INSTRUCTIONS FOR THE TASK:
Identify all lines below that hold "βιβλιοθήκες" and collect them.

LISTED ENTRIES:
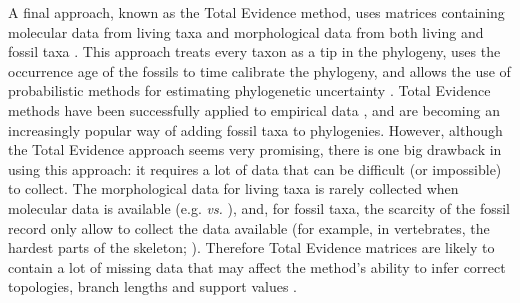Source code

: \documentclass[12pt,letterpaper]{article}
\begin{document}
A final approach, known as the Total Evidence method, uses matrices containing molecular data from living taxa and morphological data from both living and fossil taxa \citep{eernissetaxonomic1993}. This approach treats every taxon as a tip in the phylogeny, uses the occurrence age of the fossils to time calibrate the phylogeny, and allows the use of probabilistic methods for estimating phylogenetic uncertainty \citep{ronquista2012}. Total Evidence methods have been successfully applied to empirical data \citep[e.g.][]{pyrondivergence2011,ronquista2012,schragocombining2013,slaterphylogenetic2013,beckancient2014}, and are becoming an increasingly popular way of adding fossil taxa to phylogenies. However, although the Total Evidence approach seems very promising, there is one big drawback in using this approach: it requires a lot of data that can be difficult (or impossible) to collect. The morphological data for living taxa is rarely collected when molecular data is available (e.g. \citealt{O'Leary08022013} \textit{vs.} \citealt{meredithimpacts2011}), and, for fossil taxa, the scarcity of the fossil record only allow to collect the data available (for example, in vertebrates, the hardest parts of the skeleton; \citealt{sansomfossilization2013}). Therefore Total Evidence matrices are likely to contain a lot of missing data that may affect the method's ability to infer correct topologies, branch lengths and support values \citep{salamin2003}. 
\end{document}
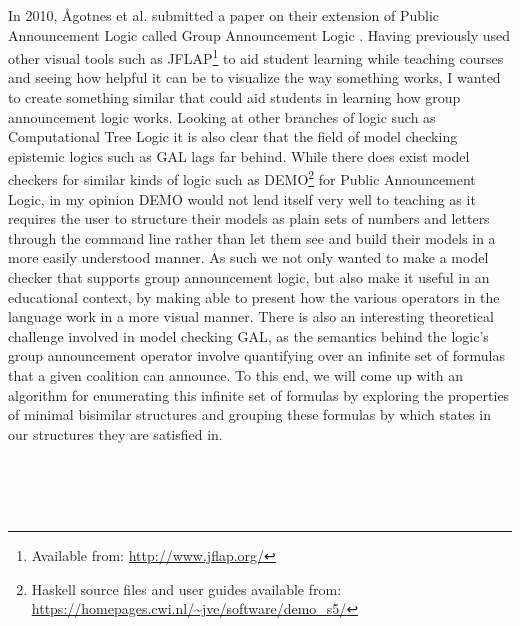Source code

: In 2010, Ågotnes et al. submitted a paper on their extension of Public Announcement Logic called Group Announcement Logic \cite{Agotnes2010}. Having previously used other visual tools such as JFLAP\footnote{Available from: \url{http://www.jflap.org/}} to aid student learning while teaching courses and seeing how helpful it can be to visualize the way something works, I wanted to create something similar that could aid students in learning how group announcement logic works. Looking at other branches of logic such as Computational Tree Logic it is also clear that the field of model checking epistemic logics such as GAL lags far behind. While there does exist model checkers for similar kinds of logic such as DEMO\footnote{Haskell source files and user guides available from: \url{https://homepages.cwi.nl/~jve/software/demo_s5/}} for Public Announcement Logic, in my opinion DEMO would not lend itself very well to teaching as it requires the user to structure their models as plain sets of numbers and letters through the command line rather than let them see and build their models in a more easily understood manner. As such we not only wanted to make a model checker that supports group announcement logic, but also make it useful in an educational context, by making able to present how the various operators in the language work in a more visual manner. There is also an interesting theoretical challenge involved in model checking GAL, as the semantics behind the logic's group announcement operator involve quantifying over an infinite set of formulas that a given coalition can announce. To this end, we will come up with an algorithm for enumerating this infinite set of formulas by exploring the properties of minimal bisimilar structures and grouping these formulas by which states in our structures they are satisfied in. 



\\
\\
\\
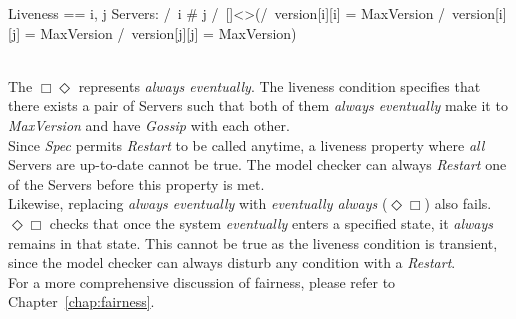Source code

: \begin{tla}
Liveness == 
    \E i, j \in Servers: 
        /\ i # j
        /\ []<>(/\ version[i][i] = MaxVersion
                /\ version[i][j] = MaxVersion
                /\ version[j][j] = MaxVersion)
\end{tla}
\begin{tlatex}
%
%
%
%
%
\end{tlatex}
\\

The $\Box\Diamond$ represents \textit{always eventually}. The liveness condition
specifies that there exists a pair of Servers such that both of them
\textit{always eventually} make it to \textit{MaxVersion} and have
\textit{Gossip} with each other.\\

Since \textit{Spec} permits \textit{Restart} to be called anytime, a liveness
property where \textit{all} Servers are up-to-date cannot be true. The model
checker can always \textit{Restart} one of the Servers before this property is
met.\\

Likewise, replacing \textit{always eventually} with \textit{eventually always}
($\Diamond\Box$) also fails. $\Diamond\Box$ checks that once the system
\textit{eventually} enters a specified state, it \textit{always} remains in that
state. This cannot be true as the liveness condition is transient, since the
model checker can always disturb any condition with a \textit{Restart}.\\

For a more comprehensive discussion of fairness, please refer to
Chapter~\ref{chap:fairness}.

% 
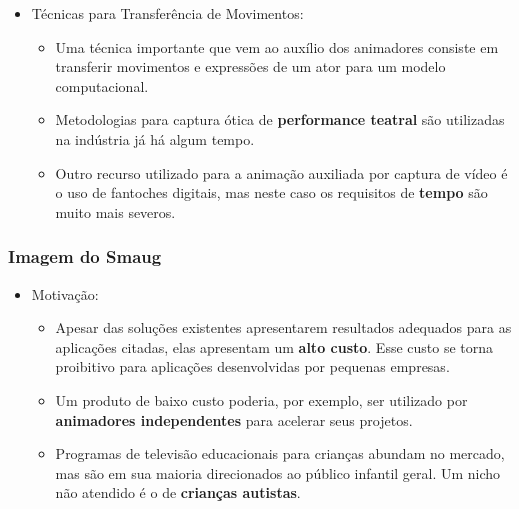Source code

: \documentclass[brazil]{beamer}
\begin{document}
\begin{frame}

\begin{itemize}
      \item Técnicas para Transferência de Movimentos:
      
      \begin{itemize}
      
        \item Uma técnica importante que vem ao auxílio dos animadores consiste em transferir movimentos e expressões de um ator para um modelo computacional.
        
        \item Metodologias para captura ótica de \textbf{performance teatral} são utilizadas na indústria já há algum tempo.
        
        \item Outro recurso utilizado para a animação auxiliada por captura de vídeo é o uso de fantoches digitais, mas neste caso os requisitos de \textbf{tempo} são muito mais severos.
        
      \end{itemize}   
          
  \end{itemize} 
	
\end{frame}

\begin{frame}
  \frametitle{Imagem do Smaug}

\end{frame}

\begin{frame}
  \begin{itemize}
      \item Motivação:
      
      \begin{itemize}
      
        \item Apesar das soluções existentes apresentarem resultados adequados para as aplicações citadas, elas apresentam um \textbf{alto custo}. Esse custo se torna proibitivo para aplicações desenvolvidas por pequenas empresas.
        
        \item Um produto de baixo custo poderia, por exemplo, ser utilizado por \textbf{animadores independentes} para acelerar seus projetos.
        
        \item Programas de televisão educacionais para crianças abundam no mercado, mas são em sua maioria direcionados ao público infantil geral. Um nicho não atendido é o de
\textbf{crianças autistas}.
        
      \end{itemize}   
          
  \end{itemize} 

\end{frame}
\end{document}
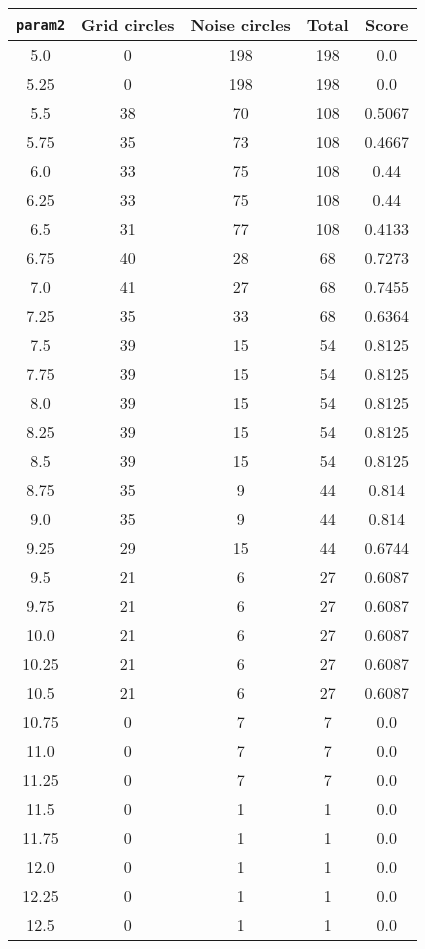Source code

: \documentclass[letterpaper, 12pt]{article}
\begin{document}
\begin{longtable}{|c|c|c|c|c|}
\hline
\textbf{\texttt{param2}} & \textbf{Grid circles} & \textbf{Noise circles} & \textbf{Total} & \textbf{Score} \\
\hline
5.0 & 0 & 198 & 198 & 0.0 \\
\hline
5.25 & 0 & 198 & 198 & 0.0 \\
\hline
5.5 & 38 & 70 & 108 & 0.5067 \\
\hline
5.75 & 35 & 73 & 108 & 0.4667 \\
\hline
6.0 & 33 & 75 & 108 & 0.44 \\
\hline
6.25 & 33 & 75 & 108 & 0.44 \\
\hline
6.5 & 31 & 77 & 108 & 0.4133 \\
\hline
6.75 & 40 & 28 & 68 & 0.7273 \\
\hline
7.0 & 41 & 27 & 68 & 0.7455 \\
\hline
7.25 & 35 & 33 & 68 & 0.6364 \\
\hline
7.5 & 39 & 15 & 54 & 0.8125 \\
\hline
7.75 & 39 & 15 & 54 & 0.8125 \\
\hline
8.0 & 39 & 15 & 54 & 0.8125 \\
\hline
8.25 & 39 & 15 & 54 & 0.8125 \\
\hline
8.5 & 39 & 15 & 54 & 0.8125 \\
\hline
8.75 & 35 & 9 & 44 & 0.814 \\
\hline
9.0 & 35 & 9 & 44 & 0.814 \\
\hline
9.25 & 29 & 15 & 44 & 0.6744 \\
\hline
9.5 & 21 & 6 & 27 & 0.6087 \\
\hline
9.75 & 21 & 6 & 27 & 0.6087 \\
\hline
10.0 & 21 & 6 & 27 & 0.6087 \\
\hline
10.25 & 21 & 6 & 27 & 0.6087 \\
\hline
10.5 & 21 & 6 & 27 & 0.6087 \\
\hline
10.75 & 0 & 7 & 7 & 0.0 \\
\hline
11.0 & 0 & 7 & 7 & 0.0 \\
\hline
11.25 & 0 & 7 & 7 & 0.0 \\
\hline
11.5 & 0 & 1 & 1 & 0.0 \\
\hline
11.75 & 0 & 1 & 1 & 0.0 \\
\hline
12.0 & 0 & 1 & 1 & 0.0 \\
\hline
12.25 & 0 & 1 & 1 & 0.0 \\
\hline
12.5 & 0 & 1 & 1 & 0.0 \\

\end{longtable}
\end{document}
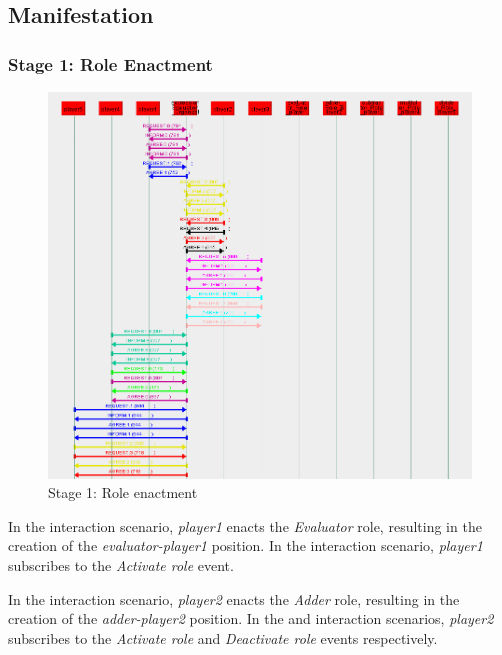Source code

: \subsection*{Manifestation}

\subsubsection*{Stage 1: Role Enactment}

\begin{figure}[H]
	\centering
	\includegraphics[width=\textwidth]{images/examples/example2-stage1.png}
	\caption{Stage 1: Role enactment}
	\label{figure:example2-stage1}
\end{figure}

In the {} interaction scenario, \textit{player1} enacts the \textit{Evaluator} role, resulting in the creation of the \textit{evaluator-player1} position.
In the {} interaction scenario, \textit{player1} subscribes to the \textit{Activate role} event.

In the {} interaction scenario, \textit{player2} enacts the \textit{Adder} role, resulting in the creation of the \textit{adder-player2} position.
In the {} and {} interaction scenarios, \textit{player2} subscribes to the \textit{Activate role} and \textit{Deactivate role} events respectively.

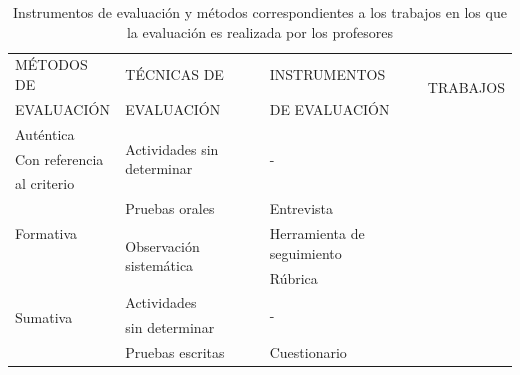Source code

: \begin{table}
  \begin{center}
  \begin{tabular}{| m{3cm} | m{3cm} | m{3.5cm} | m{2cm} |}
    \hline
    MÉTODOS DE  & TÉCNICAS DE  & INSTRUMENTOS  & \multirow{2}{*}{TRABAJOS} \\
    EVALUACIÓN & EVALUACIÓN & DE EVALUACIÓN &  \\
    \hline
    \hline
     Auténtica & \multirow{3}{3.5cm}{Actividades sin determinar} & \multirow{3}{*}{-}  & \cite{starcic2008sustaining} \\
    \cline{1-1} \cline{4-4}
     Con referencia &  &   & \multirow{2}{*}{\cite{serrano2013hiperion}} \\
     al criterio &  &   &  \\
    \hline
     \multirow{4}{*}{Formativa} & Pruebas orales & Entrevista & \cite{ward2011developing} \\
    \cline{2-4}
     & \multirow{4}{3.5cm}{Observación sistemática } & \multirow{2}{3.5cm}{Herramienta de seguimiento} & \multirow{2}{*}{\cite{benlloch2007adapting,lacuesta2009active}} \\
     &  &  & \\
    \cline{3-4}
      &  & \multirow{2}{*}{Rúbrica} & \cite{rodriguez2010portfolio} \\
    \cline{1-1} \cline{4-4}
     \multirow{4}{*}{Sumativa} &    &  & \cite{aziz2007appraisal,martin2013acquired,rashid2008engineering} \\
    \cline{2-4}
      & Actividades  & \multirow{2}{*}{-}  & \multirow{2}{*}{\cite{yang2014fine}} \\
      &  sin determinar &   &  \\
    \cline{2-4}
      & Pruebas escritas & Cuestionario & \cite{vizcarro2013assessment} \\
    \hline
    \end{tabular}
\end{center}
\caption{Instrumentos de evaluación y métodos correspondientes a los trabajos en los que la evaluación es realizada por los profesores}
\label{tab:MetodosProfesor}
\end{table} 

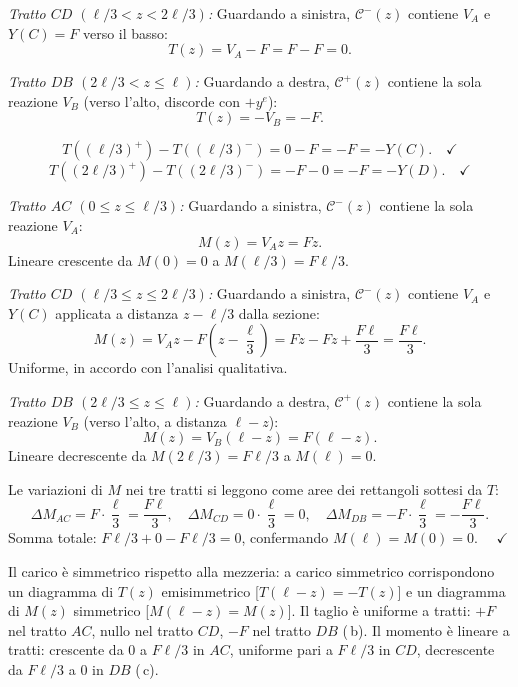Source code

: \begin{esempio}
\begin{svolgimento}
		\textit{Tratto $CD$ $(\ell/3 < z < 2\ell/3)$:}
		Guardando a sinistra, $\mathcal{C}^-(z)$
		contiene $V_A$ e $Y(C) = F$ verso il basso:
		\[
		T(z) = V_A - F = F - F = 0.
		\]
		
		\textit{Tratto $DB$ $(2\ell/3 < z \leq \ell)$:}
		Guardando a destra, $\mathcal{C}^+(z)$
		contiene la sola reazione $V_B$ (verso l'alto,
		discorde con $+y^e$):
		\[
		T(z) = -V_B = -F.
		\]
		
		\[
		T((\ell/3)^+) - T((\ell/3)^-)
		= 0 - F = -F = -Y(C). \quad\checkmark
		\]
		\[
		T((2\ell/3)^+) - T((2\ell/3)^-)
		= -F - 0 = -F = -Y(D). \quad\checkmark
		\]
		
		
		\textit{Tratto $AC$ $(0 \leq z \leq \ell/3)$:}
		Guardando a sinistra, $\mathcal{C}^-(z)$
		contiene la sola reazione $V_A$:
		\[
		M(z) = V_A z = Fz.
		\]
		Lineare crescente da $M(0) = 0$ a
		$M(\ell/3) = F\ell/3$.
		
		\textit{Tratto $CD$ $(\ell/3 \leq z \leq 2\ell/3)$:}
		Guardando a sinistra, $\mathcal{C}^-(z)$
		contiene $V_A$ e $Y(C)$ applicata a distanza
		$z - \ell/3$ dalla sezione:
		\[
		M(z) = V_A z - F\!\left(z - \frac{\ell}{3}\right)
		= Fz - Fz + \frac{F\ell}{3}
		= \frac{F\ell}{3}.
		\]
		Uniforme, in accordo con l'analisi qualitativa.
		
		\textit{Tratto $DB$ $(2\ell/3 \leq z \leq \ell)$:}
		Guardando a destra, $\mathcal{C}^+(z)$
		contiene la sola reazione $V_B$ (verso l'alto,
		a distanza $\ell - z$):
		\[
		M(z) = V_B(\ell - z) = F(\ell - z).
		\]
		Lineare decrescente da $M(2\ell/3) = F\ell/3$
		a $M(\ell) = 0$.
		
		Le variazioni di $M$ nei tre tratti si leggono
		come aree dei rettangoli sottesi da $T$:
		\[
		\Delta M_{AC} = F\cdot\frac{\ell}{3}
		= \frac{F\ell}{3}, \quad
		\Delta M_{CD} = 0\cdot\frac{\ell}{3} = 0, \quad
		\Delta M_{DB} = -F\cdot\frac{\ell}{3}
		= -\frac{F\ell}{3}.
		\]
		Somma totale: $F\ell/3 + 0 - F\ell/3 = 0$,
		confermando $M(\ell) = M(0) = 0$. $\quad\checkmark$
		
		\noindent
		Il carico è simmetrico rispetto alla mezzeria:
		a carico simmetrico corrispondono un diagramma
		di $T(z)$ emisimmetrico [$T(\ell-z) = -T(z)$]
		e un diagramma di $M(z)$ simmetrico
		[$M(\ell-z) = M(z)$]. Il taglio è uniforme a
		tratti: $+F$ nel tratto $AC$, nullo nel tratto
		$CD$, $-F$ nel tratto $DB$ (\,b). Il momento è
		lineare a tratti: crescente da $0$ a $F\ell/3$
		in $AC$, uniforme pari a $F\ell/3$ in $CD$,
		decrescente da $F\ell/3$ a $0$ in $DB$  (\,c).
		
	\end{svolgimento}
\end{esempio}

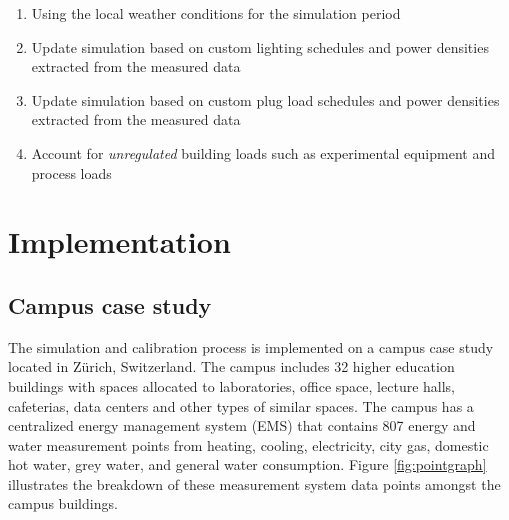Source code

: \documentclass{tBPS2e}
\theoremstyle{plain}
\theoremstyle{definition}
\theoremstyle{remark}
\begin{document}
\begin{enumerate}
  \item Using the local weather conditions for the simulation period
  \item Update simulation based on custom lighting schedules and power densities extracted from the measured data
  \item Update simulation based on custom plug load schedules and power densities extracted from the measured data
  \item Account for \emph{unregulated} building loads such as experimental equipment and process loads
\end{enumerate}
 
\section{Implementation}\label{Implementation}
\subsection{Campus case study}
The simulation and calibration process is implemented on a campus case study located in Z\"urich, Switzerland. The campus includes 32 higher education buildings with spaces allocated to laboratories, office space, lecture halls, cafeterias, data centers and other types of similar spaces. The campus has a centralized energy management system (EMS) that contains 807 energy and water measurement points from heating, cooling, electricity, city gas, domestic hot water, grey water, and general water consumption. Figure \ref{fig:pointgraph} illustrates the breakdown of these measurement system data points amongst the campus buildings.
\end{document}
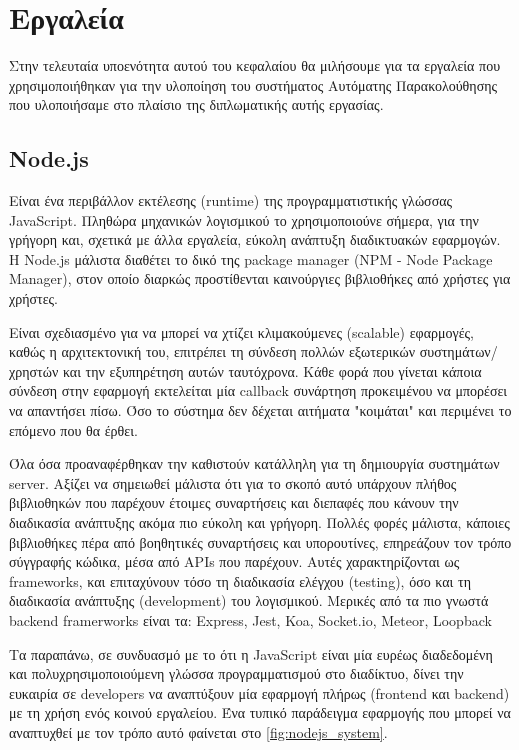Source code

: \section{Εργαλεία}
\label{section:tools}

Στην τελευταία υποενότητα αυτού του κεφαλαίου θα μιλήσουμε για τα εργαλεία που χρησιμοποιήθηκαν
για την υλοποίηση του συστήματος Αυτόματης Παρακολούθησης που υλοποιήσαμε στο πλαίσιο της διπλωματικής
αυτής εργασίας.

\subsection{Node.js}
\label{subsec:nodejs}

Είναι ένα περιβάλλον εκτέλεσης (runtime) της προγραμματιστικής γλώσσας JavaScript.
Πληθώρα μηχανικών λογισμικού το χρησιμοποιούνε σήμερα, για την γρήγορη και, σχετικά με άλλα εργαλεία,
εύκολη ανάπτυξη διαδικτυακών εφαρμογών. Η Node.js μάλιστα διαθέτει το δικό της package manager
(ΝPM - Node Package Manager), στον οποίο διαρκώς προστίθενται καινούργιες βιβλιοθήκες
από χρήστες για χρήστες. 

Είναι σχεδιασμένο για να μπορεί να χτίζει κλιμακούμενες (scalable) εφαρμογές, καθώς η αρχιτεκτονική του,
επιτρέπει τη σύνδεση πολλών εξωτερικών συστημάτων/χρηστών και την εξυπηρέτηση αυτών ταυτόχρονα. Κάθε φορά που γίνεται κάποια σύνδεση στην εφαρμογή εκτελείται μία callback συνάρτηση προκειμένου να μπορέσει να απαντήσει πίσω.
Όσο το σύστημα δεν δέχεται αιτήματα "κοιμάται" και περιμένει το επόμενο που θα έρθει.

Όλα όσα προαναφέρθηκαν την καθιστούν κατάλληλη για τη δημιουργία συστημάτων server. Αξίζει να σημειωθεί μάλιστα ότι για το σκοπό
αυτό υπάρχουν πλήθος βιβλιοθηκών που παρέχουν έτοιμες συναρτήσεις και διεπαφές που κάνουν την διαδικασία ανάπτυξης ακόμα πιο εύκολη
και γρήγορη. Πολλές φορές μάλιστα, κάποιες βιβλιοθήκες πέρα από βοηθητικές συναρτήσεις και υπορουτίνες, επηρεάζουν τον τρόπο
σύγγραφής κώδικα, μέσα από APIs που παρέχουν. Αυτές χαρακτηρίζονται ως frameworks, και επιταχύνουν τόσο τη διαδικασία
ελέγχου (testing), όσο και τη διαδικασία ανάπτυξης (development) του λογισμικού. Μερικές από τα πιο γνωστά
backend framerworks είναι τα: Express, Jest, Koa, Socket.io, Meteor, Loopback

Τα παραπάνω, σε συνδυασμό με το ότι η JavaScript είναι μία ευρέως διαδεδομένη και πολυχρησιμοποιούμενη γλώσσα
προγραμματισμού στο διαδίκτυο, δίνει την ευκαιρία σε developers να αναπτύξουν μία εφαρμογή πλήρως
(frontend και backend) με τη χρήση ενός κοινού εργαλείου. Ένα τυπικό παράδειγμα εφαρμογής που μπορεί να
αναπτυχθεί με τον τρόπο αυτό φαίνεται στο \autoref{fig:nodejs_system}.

YOUR RESPONSE:
(ΝPM - Node Package Manager), στον οποίο διαρκώς προστίθενται καινούργιες βιβλιοθήκες
και γρήγορη. Πολλές φορές μάλιστα, κάποιες βιβλιοθήκες πέρα από βοηθητικές συναρτήσεις και υπορουτίνες, επηρεάζουν τον τρόπο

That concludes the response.